Let's look at the facts. Gas and oil continue to be sold, money continues to go to Moscow. The main sources of income continue to exist, only now in a much larger money equivalent.
What the gas resellers in Europe are reselling is, once again, the wealth of those who are connected to Putin by contracts, whom they have allowed into these contracts. Those elites, those oligarchs profit from it. And Russia gets more money for gas, for oil. And their middlemen, with whom they cooperate. Their counterparts in Europe also get rich from this very war. This is the first cynical thing, but this is a fact. It's very unpleasant to realize.
It's like me going to the gas station today to fill up my car with diesel. Diesel one comma nine. And at some gas stations it's two euros for one liter. And before it was one and three. So it's the same oil. But someone is making money on it now, some companies are making enormous fabulous money on it.

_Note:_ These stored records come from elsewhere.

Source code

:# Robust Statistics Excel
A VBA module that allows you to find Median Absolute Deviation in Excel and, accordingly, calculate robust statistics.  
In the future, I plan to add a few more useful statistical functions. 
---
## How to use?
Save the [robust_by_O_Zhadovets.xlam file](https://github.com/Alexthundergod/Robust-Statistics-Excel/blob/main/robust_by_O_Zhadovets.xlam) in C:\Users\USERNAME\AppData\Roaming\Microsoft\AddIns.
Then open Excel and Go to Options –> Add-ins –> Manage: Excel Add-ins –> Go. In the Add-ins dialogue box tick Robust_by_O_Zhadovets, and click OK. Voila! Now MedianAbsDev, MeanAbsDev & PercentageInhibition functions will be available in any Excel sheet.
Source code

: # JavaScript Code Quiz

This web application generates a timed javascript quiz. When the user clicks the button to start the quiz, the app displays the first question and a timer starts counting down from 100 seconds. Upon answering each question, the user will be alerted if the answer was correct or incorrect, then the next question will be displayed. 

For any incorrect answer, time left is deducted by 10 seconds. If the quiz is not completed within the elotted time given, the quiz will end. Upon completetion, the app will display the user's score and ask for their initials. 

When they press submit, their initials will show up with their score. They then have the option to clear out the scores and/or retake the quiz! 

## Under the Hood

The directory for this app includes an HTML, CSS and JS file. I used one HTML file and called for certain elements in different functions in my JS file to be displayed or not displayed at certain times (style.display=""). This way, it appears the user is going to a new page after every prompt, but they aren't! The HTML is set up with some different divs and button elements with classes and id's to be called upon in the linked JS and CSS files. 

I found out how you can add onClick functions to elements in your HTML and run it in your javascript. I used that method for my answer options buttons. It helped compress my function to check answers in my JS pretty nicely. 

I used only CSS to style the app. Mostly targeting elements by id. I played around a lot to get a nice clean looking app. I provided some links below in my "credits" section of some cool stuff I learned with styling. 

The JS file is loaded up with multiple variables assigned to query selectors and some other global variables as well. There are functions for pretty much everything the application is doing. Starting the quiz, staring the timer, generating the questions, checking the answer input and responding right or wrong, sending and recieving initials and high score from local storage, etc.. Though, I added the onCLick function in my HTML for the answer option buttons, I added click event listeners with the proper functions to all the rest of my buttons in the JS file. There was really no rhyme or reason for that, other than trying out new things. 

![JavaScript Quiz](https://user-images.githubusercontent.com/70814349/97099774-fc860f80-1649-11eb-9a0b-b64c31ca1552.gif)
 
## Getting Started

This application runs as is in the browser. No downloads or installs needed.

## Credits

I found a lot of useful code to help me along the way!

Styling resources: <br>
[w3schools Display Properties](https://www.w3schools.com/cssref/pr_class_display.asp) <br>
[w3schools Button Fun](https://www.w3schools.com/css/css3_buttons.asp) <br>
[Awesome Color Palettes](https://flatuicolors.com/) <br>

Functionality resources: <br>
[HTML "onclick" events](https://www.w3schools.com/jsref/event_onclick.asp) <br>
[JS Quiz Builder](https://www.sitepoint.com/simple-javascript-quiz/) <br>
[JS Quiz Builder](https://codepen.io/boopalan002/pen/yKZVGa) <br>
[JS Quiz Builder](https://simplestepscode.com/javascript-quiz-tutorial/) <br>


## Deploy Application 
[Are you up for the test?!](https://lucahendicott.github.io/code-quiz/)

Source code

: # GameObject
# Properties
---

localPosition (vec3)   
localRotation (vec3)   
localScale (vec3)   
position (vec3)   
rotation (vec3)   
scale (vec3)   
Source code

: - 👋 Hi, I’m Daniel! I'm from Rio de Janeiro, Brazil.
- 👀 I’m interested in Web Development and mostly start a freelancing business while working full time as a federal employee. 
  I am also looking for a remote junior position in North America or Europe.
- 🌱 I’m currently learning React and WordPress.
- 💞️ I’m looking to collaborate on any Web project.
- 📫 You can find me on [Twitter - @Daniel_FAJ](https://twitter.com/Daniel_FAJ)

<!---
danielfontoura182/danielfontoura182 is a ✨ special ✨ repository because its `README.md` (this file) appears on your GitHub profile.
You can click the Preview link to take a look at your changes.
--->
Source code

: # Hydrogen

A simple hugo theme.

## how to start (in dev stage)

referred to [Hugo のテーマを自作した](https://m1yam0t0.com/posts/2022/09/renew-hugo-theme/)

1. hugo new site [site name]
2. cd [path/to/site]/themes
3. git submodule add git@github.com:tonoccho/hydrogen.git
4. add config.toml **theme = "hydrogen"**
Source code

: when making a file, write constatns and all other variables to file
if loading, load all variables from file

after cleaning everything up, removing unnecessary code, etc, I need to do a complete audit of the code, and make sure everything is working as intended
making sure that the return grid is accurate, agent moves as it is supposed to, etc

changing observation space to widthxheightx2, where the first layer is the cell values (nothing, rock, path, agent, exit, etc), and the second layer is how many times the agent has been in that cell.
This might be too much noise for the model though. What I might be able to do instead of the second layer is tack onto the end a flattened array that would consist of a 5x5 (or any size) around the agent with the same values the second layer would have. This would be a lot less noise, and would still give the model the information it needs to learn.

So, please, get to the root of the matter. You can say, "No to the war!" for as long as you like. But there are those who are making money on this war right now. And this must be understood. There should be an international investigation, who makes money on this right now? And it will be clear, among other things, where the real beneficiaries of this war are. This is the first point. An unpleasant moment for reasoning, because this is not just to criticize Putin, but to cross the road to those who are now making gigantic money on this.
As for the sanctions of Putin's inner circle, Putin and his inner circle have stolen over $200,000,000,000 from Russia over the past 20 years. Some of it is in Russia in the form of assets, some of it is in Europe, offshore, in currency, in real estate. Much of it is legalized covertly, camouflaged through dozens of legal entities. And, of course, they're emotionally uncomfortable with the fact that human rights activists came to them and told them - this is your villa. We found it.
Only these are grains of sand in this sea of sand that they, roughly speaking, stole. We can't find most of it, and nobody practically can find it. So they did it through dozens of consulting agencies, lawyers, the most expensive, the most professional, how they know how to legalize. It's not just a mafia, it's the biggest, biggest mafia in the history of mankind. Never has the mafia had a huge state in its hands for 20 consecutive years. With such untold wealth and resources. So no matter what sanctions are imposed, no matter how many dozens of villas and yachts are seized from them. It will be 10- 15% of what they have. And even if they confiscate even half of their $250,000,000 and euros, even if they find it, they will still be the richest group of people in the whole world. And even if the ruble collapses and all their assets become 10 times cheaper, they will still be incredibly rich.
But there is a positive side to all this. The siloviki of the middle level of the hierarchy are very fond of luxury, they will soon be deprived of it, and here they could become the basis of a coup and the collapse of the Putin regime as soon as this year.